Your instructions :: Every line below should be repeated exactly as written.

Stored data entries:

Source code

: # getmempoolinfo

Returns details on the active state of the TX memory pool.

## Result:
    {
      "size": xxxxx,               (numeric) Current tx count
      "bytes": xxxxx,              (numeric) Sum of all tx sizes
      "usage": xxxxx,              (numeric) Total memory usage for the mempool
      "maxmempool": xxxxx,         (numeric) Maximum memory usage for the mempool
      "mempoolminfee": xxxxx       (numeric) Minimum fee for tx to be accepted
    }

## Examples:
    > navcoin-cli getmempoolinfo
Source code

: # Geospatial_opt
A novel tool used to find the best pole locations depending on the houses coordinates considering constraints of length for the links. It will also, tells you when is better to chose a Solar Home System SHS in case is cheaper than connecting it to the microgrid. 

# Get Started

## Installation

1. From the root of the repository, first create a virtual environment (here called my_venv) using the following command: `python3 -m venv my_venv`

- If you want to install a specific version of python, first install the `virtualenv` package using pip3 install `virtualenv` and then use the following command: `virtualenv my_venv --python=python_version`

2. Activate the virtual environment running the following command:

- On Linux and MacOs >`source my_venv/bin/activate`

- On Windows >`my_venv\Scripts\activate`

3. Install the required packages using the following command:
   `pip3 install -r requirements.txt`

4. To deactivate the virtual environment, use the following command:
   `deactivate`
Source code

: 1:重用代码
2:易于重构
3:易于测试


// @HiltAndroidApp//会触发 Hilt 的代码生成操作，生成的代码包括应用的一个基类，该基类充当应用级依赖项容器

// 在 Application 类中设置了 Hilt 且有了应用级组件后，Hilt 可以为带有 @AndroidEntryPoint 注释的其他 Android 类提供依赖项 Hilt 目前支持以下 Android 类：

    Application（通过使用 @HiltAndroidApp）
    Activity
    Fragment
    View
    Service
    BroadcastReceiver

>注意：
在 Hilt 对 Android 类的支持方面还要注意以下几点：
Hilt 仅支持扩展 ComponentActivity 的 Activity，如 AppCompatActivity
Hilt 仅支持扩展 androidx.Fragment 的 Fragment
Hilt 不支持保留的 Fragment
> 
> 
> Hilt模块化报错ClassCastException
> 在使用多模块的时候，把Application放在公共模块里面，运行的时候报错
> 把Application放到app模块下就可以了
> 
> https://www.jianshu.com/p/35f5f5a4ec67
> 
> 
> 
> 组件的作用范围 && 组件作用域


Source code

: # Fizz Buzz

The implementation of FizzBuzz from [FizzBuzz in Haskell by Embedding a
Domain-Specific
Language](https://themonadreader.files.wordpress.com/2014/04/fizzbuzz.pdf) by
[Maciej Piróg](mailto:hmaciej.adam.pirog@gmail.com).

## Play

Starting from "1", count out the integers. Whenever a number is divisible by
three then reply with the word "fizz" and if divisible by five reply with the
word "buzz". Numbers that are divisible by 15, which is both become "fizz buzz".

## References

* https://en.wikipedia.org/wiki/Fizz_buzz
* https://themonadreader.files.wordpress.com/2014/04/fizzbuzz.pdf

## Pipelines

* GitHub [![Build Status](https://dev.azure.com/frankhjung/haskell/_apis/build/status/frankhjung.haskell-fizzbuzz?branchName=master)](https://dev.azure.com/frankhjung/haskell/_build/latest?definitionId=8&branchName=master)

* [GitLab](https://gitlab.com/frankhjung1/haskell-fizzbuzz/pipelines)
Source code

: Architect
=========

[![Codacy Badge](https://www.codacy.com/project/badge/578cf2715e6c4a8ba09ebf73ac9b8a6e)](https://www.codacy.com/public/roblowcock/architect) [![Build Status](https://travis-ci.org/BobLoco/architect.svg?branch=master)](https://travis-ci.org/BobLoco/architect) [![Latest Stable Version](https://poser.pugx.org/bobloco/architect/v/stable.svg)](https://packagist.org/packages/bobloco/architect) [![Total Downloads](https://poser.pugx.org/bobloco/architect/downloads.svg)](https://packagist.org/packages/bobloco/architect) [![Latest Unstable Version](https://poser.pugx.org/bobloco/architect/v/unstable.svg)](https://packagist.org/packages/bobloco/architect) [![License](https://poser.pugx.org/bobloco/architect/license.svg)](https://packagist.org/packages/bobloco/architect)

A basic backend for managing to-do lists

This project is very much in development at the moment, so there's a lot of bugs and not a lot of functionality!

Response ::
Source code

: # getmempoolinfo

Returns details on the active state of the TX memory pool.

## Result:
    {
      "size": xxxxx,               (numeric) Current tx count
      "bytes": xxxxx,              (numeric) Sum of all tx sizes
      "usage": xxxxx,              (numeric) Total memory usage for the mempool
      "maxmempool": xxxxx,         (numeric) Maximum memory usage for the mempool
      "mempoolminfee": xxxxx       (numeric) Minimum fee for tx to be accepted
    }

## Examples:
    > navcoin-cli getmempoolinfo
Source code

: # Geospatial_opt
A novel tool used to find the best pole locations depending on the houses coordinates considering constraints of length for the links. It will also, tells you when is better to chose a Solar Home System SHS in case is cheaper than connecting it to the microgrid. 

# Get Started

## Installation

1. From the root of the repository, first create a virtual environment (here called my_venv) using the following command: `python3 -m venv my_venv`

- If you want to install a specific version of python, first install the `virtualenv` package using pip3 install `virtualenv` and then use the following command: `virtualenv my_venv --python=python_version`

2. Activate the virtual environment running the following command:

- On Linux and MacOs >`source my_venv/bin/activate`

- On Windows >`my_venv\Scripts\activate`

3. Install the required packages using the following command:
   `pip3 install -r requirements.txt`

4. To deactivate the virtual environment, use the following command:
   `deactivate`
Source code

: 1:重用代码
2:易于重构
3:易于测试


// @HiltAndroidApp//会触发 Hilt 的代码生成操作，生成的代码包括应用的一个基类，该基类充当应用级依赖项容器

// 在 Application 类中设置了 Hilt 且有了应用级组件后，Hilt 可以为带有 @AndroidEntryPoint 注释的其他 Android 类提供依赖项 Hilt 目前支持以下 Android 类：

    Application（通过使用 @HiltAndroidApp）
    Activity
    Fragment
    View
    Service
    BroadcastReceiver

>注意：
在 Hilt 对 Android 类的支持方面还要注意以下几点：
Hilt 仅支持扩展 ComponentActivity 的 Activity，如 AppCompatActivity
Hilt 仅支持扩展 androidx.Fragment 的 Fragment
Hilt 不支持保留的 Fragment
> 
> 
> Hilt模块化报错ClassCastException
> 在使用多模块的时候，把Application放在公共模块里面，运行的时候报错
> 把Application放到app模块下就可以了
> 
> https://www.jianshu.com/p/35f5f5a4ec67
> 
> 
> 
> 组件的作用范围 && 组件作用域


Source code

: # Fizz Buzz

The implementation of FizzBuzz from [FizzBuzz in Haskell by Embedding a
Domain-Specific
Language](https://themonadreader.files.wordpress.com/2014/04/fizzbuzz.pdf) by
[Maciej Piróg](mailto:hmaciej.adam.pirog@gmail.com).

## Play

Starting from "1", count out the integers. Whenever a number is divisible by
three then reply with the word "fizz" and if divisible by five reply with the
word "buzz". Numbers that are divisible by 15, which is both become "fizz buzz".

## References

* https://en.wikipedia.org/wiki/Fizz_buzz
* https://themonadreader.files.wordpress.com/2014/04/fizzbuzz.pdf

## Pipelines

* GitHub [![Build Status](https://dev.azure.com/frankhjung/haskell/_apis/build/status/frankhjung.haskell-fizzbuzz?branchName=master)](https://dev.azure.com/frankhjung/haskell/_build/latest?definitionId=8&branchName=master)

* [GitLab](https://gitlab.com/frankhjung1/haskell-fizzbuzz/pipelines)
Source code

: Architect
=========

[![Codacy Badge](https://www.codacy.com/project/badge/578cf2715e6c4a8ba09ebf73ac9b8a6e)](https://www.codacy.com/public/roblowcock/architect) [![Build Status](https://travis-ci.org/BobLoco/architect.svg?branch=master)](https://travis-ci.org/BobLoco/architect) [![Latest Stable Version](https://poser.pugx.org/bobloco/architect/v/stable.svg)](https://packagist.org/packages/bobloco/architect) [![Total Downloads](https://poser.pugx.org/bobloco/architect/downloads.svg)](https://packagist.org/packages/bobloco/architect) [![Latest Unstable Version](https://poser.pugx.org/bobloco/architect/v/unstable.svg)](https://packagist.org/packages/bobloco/architect) [![License](https://poser.pugx.org/bobloco/architect/license.svg)](https://packagist.org/packages/bobloco/architect)

A basic backend for managing to-do lists

This project is very much in development at the moment, so there's a lot of bugs and not a lot of functionality!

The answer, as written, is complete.